A new 2/1 carbamazepine (CBZ)/malonic acid (MA) cocrystal polymorph form C was formed using a vibrational rod mill, whereas the known cocrystal polymorph form A was prepared using a ball mill. IR measurements showed that the interaction between CBZ and MA in cocrystal form C was formed by amide-carboxylic acid heterosynthons, similar to that in cocrystal form A. However, NMR results showed that the molecular states of CBZ at the dibenzazepine ring appeared to be different, which could be due to variation in either the conjugation of the aromatic rings or the π-π interaction of CBZ. Factors affecting the formation of cocrystal polymorphs, such as heat and force, were investigated to clarify the formation mechanism.

Nano-Sized Crystalline Drug Production by Milling Technology

Nano-formulation of poorly water-soluble drugs has been developed to enhance drug dissolution. In this review, we introduce nano-milling technology described in recently published papers. Factors affecting the size of drug crystals are compared based on the preparation methods and drug and excipient types. A top-down approach using the comminution process is a method conventionally used to prepare crystalline drug nanoparticles. Wet milling using media is well studied and several wet-milled drug formulations are now on the market. Several trials on drug nanosuspension preparation using different apparatuses, materials, and conditions have been reported. Wet milling using a high-pressure homogenizer is another alternative to preparing production-scale drug nanosuspensions. Dry milling is a simple method of preparing a solid-state drug nano-formulation. The effect of size on the dissolution of a drug from nanoparticles is an area of fundamental research, but it is sometimes incorrectly evaluated. Here, we discuss evaluation procedures and the associated problems. Lastly, the importance of quality control, process optimization, and physicochemical characterization are briefly discussed.
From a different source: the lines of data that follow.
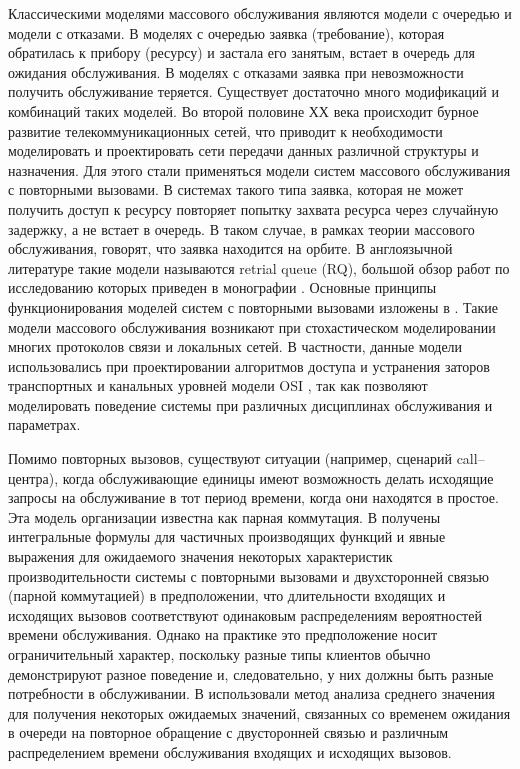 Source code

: Классическими моделями массового обслуживания являются модели с очередью и модели с отказами. В моделях с очередью заявка (требование), которая обратилась к прибору (ресурсу) и застала его занятым, встает в очередь для ожидания обслуживания. В моделях с отказами заявка при невозможности получить обслуживание теряется. Существует достаточно много модификаций и комбинаций таких моделей. 
Во второй половине ХХ века происходит бурное развитие телекоммуникационных сетей, что приводит к необходимости моделировать и проектировать сети передачи данных различной структуры и назначения. Для этого стали применяться модели систем массового обслуживания с повторными вызовами. В системах такого типа заявка, которая не может получить доступ к ресурсу повторяет попытку захвата ресурса через случайную задержку, а не встает в очередь. В таком случае, в рамках теории массового обслуживания, говорят, что заявка находится на орбите. В англоязычной литературе такие модели называются retrial queue (RQ), большой обзор работ по исследованию которых приведен в монографии \cite{artalejo2010accessible}. Основные принципы функционирования моделей систем с повторными вызовами изложены в \cite{jesus2008retrial,falin1997retrial}. Такие модели массового обслуживания возникают при стохастическом моделировании многих протоколов связи и локальных сетей. В частности, данные модели использовались при проектировании алгоритмов доступа и устранения заторов транспортных и канальных уровней модели OSI \cite{bjornstad2006traffic,kritzinger1986performance,olypher2010computer}, так как позволяют моделировать поведение системы при различных дисциплинах обслуживания и параметрах.

Помимо повторных вызовов, существуют ситуации (например, сценарий call--центра), когда обслуживающие единицы имеют возможность делать исходящие запросы на обслуживание в тот период времени, когда они находятся в простое. Эта модель организации известна как парная коммутация. В \cite{falin1979model} получены интегральные формулы для частичных производящих функций и явные выражения для ожидаемого значения некоторых характеристик производительности системы с повторными вызовами и двухсторонней связью (парной коммутацией) в предположении, что длительности входящих и исходящих вызовов соответствуют одинаковым распределениям вероятностей времени обслуживания. Однако на практике это предположение носит ограничительный характер, поскольку разные типы клиентов обычно демонстрируют разное поведение и, следовательно, у них должны быть разные потребности в обслуживании. В \cite{artalejo2010mean} использовали метод анализа среднего значения для получения некоторых ожидаемых значений, связанных со временем ожидания в очереди на повторное обращение с двусторонней связью и различным распределением времени обслуживания входящих и исходящих вызовов.

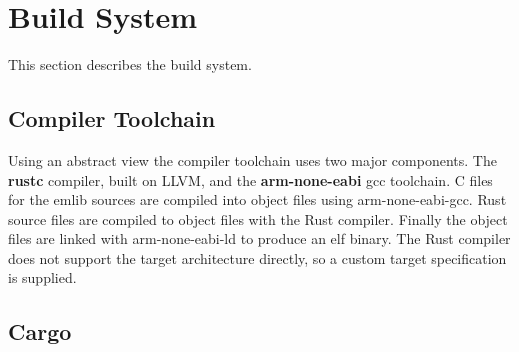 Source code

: \section{Build System}
\label{sec:back:build}

This section describes the build system.

\subsection{Compiler Toolchain}
\label{sec:back:build:toolchain}

Using an abstract view the compiler toolchain uses two major components.
The \textbf{rustc} compiler, built on LLVM, and the \textbf{arm-none-eabi} gcc toolchain.
C files for the emlib sources are compiled into object files using arm-none-eabi-gcc.
Rust source files are compiled to object files with the Rust compiler.
Finally the object files are linked with arm-none-eabi-ld to produce an elf binary.
The Rust compiler does not support the target architecture directly, so a custom target specification is supplied.

\subsection{Cargo}
\label{sec:back:build:cargo}

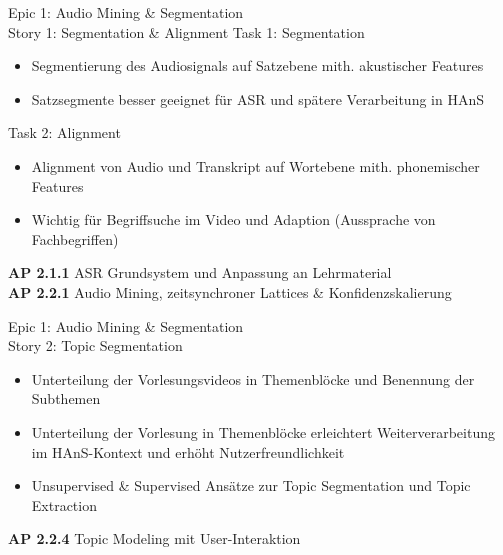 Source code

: \documentclass[aspectratio=169,xcolor=dvipsnames]{beamer}
\begin{document}
\begin{frame}{Epic 1: Audio Mining \& Segmentation\\
Story 1: Segmentation \& Alignment}
    Task 1: Segmentation
    \begin{itemize}
        \item 
        Segmentierung des Audiosignals auf Satzebene mith. akustischer Features
        
        \item
        Satzsegmente besser geeignet für ASR und spätere Verarbeitung in HAnS
        
    \end{itemize}

    Task 2: Alignment
    \begin{itemize}
        \item
        Alignment von Audio und Transkript auf Wortebene mith. phonemischer Features
        
        \item
        Wichtig für Begriffsuche im Video und Adaption (Aussprache von Fachbegriffen)
        
    \end{itemize}

\vfill    
\scriptsize \textbf{AP 2.1.1} ASR Grundsystem und Anpassung an Lehrmaterial\\
\textbf{AP 2.2.1} Audio Mining, zeitsynchroner Lattices \& Konfidenzskalierung 
\end{frame}


\begin{frame}{Epic 1: Audio Mining \& Segmentation\\
Story 2: Topic Segmentation}

    \begin{itemize}
        \item 
        Unterteilung der Vorlesungsvideos in Themenblöcke und Benennung der Subthemen
        
        \item
        Unterteilung der Vorlesung in Themenblöcke erleichtert Weiterverarbeitung im HAnS-Kontext und erhöht Nutzerfreundlichkeit
        
        \item
        Unsupervised \& Supervised Ansätze zur Topic Segmentation und Topic Extraction
        
    \end{itemize}

\vfill
\scriptsize \textbf{AP 2.2.4} Topic Modeling mit User-Interaktion
\end{frame}
\end{document}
Drug Nanoparticle Formulation Using Ascorbic Acid Derivatives

Drug nanoparticle formulation using ascorbic acid derivatives and its therapeutic uses have recently been introduced. Hydrophilic ascorbic acid derivatives such as ascorbyl glycoside have been used not only as antioxidants but also as food and pharmaceutical excipients. In addition to drug solubilization, drug nanoparticle formation was observed using ascorbyl glycoside. Hydrophobic ascorbic acid derivatives such as ascorbyl mono- and di-n-alkyl fatty acid derivatives are used either as drugs or carrier components. Ascorbyl n-alkyl fatty acid derivatives have been formulated as antioxidants or anticancer drugs for nanoparticle formulations such as micelles, microemulsions, and liposomes. ASC-P vesicles called aspasomes are submicron-sized particles that can encapsulate hydrophilic drugs. Several transdermal and injectable formulations of ascorbyl n-alkyl fatty acid derivatives were used, including ascorbyl palmitate.
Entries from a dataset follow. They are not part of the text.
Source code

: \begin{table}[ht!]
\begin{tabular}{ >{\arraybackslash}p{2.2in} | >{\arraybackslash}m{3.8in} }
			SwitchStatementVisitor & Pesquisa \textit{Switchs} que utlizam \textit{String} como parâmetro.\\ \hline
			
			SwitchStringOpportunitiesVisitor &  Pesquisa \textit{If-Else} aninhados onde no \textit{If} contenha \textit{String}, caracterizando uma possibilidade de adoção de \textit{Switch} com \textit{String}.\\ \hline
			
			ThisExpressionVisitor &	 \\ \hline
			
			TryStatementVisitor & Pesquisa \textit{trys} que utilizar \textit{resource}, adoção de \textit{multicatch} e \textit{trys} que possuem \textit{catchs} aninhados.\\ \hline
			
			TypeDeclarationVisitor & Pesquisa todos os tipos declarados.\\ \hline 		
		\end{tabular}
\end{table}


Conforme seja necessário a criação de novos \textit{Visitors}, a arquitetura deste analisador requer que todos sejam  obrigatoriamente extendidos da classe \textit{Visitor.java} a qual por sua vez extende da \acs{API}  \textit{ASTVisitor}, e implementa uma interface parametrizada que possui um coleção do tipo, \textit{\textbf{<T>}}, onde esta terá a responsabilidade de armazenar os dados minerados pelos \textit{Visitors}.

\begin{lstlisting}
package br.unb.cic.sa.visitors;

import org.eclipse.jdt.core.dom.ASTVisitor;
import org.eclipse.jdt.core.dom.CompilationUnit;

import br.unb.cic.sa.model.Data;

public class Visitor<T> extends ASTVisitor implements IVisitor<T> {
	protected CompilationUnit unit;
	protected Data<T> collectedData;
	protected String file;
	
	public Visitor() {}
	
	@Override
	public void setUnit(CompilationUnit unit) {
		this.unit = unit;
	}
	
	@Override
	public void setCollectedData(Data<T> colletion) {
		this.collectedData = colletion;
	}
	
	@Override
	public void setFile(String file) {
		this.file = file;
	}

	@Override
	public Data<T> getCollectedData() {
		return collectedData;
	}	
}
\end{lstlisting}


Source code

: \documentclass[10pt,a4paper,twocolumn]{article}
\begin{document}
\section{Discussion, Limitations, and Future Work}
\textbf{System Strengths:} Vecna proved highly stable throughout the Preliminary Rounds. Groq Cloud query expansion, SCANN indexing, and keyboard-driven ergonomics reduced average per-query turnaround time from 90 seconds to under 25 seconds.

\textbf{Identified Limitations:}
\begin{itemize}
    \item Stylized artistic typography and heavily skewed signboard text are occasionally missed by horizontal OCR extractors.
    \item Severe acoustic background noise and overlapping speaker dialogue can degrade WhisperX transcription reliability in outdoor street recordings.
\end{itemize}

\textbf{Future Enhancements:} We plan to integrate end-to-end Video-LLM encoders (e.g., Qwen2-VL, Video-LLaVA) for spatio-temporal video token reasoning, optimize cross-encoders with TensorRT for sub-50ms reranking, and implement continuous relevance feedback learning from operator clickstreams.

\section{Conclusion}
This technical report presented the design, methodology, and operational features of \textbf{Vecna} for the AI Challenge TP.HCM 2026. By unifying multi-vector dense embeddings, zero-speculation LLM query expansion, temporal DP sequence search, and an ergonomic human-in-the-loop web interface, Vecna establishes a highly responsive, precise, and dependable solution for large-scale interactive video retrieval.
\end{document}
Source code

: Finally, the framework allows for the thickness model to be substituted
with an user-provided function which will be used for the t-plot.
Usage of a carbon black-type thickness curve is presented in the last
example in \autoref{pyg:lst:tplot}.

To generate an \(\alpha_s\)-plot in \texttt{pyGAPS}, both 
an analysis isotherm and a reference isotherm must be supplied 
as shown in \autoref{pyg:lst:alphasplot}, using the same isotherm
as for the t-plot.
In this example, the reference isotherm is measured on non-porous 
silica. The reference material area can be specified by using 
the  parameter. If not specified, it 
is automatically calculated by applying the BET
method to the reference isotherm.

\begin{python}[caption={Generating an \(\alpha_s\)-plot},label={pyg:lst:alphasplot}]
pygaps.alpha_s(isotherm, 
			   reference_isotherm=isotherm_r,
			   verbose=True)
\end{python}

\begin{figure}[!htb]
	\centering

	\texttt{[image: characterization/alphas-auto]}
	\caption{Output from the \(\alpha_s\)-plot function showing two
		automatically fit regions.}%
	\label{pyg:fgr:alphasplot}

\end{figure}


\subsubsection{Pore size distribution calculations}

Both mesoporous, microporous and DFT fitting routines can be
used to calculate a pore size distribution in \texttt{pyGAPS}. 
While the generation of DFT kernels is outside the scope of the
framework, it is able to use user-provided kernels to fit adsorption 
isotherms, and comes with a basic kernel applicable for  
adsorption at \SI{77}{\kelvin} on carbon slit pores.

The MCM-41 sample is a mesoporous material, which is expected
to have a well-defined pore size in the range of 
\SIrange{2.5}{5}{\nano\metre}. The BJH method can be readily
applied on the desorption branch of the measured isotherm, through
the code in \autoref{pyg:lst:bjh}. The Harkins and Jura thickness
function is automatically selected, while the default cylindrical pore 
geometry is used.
Mechanism of nanoparticle formation from ternary coground phenytoin and its derivatives

The mechanism of drug nanoparticle formation of phenytoin (DPH) and its derivatives monomethylphenytoin (MDPH) and dimethylphenytoin (DMDPH) was investigated. The drug, polyvinylpyrrolidone K17 (PVP), and sodium dodecyl sulfate were coground to obtain the ground mixture (GM). The DPH GM was amorphous; however, MDPH and DMDPH GMs contained drug crystals. Spectral changes in infrared and (13)C solid-state nuclear magnetic resonance were observed in the DPH GM, partially observed in the MDPH GM, and hardly observed in the DMDPH GM. Mean particle sizes of the DPH, MDPH, and DMDPH GM nanosuspension were almost the same; however, stability after storage differed in the order of DPH > MDPH > DMDPH. The intermolecular interaction between the drug and PVP reflected not only the crystallinity of the drug in the GM but also the stability of the GM suspension. The size and stiffness of drug nanoparticles were evaluated using atomic force microscopy. Crystallization of the amorphous GM and agglomeration of the primary nanocrystals were observed in the DPH GM suspension. In contrast, primary nanocrystals were observed in the DMDPH GM suspension. The size of the drug nanocrystals formed from the different molecular states of the drug in the GM reflects the agglomerated states in water and stability.